#### Input records

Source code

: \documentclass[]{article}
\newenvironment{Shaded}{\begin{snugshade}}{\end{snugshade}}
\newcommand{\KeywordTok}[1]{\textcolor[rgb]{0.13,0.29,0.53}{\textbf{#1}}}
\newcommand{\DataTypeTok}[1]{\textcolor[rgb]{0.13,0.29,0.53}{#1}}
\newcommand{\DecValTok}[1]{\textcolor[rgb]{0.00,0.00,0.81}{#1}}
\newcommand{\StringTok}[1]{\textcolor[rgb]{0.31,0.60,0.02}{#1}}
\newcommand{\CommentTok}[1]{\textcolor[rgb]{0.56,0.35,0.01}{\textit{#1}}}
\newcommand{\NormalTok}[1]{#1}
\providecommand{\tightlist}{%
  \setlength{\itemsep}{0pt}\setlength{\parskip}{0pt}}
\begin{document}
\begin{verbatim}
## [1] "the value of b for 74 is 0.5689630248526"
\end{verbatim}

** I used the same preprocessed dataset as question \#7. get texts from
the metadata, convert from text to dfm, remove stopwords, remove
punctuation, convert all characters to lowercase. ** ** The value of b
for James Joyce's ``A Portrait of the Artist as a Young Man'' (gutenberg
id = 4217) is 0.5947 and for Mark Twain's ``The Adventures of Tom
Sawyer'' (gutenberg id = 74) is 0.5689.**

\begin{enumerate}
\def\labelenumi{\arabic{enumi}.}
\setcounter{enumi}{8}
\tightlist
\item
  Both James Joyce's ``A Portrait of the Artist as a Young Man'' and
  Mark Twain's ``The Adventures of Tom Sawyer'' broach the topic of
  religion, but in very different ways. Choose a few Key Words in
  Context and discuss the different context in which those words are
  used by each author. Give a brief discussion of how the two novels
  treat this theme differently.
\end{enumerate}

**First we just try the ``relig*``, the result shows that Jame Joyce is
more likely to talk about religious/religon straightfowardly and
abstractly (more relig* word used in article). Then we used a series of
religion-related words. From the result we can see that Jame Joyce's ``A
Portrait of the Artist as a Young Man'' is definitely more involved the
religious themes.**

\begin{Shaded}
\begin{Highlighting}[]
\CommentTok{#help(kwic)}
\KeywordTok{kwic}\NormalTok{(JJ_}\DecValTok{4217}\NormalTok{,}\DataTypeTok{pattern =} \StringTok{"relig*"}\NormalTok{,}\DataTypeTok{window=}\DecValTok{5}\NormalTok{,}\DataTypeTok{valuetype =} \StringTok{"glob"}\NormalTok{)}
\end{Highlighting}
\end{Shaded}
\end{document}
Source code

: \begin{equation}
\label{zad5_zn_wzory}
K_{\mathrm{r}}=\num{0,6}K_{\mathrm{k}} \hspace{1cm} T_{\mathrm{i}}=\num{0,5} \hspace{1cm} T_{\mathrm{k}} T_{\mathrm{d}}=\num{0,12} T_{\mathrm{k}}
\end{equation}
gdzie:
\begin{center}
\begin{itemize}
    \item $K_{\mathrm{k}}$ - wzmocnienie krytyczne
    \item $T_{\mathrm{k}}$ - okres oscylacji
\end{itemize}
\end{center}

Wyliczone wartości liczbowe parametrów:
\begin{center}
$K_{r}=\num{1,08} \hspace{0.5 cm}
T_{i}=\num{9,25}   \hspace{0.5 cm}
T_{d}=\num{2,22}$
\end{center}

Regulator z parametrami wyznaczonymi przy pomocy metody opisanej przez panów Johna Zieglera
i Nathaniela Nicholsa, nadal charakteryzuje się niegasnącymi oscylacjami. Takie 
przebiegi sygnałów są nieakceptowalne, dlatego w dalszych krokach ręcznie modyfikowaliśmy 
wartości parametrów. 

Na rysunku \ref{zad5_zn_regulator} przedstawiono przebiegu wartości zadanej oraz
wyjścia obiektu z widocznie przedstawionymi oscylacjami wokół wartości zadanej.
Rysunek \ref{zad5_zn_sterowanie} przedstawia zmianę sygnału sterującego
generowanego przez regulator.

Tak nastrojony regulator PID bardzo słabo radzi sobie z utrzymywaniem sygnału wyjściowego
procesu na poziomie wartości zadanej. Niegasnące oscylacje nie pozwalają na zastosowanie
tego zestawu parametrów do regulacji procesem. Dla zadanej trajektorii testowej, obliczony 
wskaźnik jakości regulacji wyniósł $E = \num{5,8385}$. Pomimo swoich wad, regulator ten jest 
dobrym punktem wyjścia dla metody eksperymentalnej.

########

■ What to produce ■
From the entries above, copy each line holding "sygnału".

■ Expected answer ■
Rysunek \ref{zad5_zn_sterowanie} przedstawia zmianę sygnału sterującego
Tak nastrojony regulator PID bardzo słabo radzi sobie z utrzymywaniem sygnału wyjściowego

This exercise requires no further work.